In her first term, Weber was a member the Defence Committee, the Committee on Economic Cooperation and Development and the Sub-Committee on Civilian Crisis Prevention and Integrated Conflict Management. In addition, she served as vice-chairwoman of the Parliamentary Friendship Group for the States of East Africa, which is in charge of maintaining inter-parliamentary relations with Ethiopia, Burundi, Djibouti, Eritrea, Kenya, Rwanda, Somalia, Sudan and Uganda; thus far, Weber has visited Kenya, Rwanda and Burundi.

A member of the Defence Committee, Weber served as the SPD parliamentary group’s rapporteur on the budget of the Federal Ministry of Defence as well as on relations to the Baltic states and Scandinavia. On the Committee on Economic Cooperation and Development, she was her parliamentary group’s rapporteur on arms exports as well as on Afghanistan, Pakistan, South Asia and East Africa. Within her parliamentary group, she served as deputy spokesperson on security policy and as member of the working group on demographic change.

In the negotiations to form a coalition government under the leadership of Chancellor Angela Merkel following the 2017 federal elections, Weber was part of the working group on foreign policy, led by Ursula von der Leyen, Gerd Müller and Sigmar Gabriel.

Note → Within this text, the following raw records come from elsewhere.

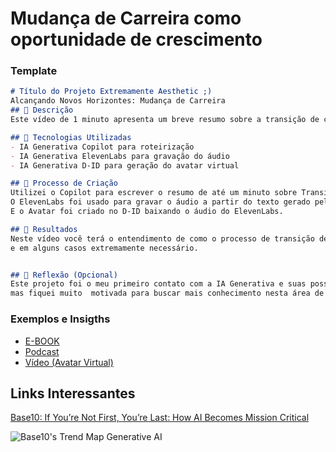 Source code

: # Mudança de Carreira como oportunidade de crescimento

### Template

```markdown
# Título do Projeto Extremamente Aesthetic ;)
Alcançando Novos Horizontes: Mudança de Carreira
## 📒 Descrição
Este vídeo de 1 minuto apresenta um breve resumo sobre a transição de carreira, seus processos e motivações.

## 🤖 Tecnologias Utilizadas
- IA Generativa Copilot para roteirização
- IA Generativa ElevenLabs para gravação do áudio
- IA Generativa D-ID para geração do avatar virtual

## 🧐 Processo de Criação
Utilizei o Copilot para escrever o resumo de até um minuto sobre Transição de Carreira.
O ElevenLabs foi usado para gravar o áudio a partir do texto gerado pelo Copilot com a ferramenta Text to Speech.
E o Avatar foi criado no D-ID baixando o áudio do ElevenLabs.

## 🚀 Resultados
Neste vídeo você terá o entendimento de como o processo de transição de carreira pode ser desafiador
e em alguns casos extremamente necessário.


## 💭 Reflexão (Opcional)
Este projeto foi o meu primeiro contato com a IA Generativa e suas possibilidades. Obviamente, tenho muitas coisas para aprender
mas fiquei muito  motivada para buscar mais conhecimento nesta área de TI que não para de crescer e inovar. 
```

### Exemplos e Insigths

- [E-BOOK](/exemplos/E-BOOK.md)
- [Podcast](/exemplos/PODCAST.md)
- [Vídeo (Avatar Virtual)](/exemplos/VIDEO.md)

## Links Interessantes

[Base10: If You’re Not First, You’re Last: How AI Becomes Mission Critical](https://base10.vc/post/generative-ai-mission-critical/)

![Base10's Trend Map Generative AI](https://github.com/digitalinnovationone/lab-natty-or-not/assets/730492/f4df26e8-f8f7-4419-8252-c69d73ea930c)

In February 2020, Weber announced that she would not stand in the 2021 federal elections but instead resign from active politics by the end of the parliamentary term.

==Other activities==
- German Africa Foundation, Member of the Board

==Political positions==
Weber has in the past voted in favor of German participation in United Nations peacekeeping missions as well as in United Nations-mandated European Union peacekeeping missions on the African continent, such as in Somalia – both Operation Atalanta and EUTM Somalia – (2014, 2015 and 2016), Darfur/Sudan (2013, 2014 and 2015), South Sudan (2013, 2014 and 2015), Mali (2014, 2015 and 2016), the Central African Republic (2014) and Liberia (2015).